Sounds confusing right? Let's dig a little deeper and try to understand them individually.
Did you know?
More About RRSP
Here are few things you should know before considering RRSP as a retirement savings option:
Not all financial institutions can sell an RRSP. They need to get approval from Canada Revenue Agency (CRA).
Your RRSP account has a Contribution Limit. You can invest only a certain amount in this account.
Your RRSP contributions are tax-deductible. The amount you contribute to RRSP is reduced from your taxable income.
The money inside your RRSP grows tax-free while it is inside your account through the power of time and compound interest.
Any unused contribution room from the current year gets carried forward to next year.
Quiz
Having an RRSP account means:
Any CRA-approved RRSP account helps reduce your taxable income in the given year up to a certain amount (contribution limit) and the amount inside your account grows tax-free until you withdraw.
Withdrawals From RRSP
You can withdraw money from your RRSP account but...
More About RSP
The Retirement Savings Plan (RSP) options that are available to us apart from RRSP are:
Registered Pension Plan (RPP)
Tax-Free Savings Account (TFSA)
Non-Registered Accounts
Let's take a deep-dive into each of these options.
Registered Pension Plan (RPP)
Employers set up this pension plan for their employees.

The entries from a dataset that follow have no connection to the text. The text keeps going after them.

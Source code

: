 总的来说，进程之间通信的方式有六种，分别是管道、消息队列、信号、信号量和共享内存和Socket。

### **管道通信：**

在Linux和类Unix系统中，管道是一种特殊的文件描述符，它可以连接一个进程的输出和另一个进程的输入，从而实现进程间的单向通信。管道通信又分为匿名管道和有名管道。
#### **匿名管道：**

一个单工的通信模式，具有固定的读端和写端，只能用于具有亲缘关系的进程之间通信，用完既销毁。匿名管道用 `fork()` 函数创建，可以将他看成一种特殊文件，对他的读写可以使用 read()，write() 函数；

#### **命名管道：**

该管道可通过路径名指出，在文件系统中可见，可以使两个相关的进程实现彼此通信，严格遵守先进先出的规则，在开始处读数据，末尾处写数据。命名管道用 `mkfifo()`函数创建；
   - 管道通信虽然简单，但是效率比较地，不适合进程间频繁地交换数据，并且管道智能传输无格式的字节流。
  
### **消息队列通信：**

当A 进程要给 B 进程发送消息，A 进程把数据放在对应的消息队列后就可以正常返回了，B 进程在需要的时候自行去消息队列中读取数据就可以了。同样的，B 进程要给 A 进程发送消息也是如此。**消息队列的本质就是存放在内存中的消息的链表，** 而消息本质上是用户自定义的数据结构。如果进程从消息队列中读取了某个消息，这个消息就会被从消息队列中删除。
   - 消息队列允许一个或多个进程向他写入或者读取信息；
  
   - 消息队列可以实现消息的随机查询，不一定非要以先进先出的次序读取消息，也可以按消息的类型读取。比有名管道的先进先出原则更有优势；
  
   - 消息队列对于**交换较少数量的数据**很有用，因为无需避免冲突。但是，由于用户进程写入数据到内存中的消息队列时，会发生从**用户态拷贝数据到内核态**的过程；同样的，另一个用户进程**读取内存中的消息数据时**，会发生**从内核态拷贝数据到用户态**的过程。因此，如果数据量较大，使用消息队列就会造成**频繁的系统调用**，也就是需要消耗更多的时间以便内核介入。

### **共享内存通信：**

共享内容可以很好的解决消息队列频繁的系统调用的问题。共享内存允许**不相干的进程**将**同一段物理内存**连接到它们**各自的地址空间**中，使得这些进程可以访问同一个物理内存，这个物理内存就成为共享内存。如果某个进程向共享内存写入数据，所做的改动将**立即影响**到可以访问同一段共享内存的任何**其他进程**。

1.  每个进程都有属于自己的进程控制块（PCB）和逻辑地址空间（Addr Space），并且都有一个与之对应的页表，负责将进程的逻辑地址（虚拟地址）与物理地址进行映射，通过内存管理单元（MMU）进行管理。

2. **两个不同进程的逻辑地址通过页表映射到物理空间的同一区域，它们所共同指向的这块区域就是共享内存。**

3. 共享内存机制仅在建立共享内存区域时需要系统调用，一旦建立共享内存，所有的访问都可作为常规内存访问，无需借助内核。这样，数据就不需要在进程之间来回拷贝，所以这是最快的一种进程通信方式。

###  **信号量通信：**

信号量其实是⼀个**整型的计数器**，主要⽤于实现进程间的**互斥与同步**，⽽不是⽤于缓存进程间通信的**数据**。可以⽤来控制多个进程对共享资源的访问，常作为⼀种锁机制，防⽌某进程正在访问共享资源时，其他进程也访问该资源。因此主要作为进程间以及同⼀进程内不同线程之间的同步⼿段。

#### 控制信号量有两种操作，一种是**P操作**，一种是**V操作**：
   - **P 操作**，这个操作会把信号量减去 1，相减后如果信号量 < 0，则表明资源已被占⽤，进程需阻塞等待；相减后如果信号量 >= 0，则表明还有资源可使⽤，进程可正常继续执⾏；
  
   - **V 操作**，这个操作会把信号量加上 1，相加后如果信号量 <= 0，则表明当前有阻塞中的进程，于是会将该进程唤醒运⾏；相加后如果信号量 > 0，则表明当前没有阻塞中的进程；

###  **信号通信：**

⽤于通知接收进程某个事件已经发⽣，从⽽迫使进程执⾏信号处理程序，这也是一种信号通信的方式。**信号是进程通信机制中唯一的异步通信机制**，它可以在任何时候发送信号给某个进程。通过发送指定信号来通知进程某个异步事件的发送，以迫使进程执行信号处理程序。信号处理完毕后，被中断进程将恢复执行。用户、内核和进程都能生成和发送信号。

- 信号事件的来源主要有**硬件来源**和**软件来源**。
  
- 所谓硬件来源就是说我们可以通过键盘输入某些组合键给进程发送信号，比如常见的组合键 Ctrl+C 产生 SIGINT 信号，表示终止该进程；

There are two types of RPP: Defined Benefit (DB) & Defined Contribution (DC).
Defined Benefit (DB): Promises a set pension amount based on age, years of service, and earning history; Employees cannot make contributions to this account.
Defined Contribution (DC): Pension is provided based on contribution and investment earnings. Employees can make contributions to this account.
Tax-Free Savings Account (TFSA)
TFSA can be used for retirement savings but, it is not limited to that purpose alone. A few points to know before opening a TFSA:
CRA sets a contribution limit each year.
Unused contribution room can be carried forward to next year.
Contributions are not tax-deductible — they don't reduce your taxable income for your current year.
But, the interest earned by your contribution is tax-free.
Withdrawals are non-taxable.
Non-Registered Account
Non-Registered accounts are similar to a savings account — both contributions and interest earned are fully taxable.
The advantage of a Non-Registered account is that they are permitted to hold a wider array of investments than a registered account .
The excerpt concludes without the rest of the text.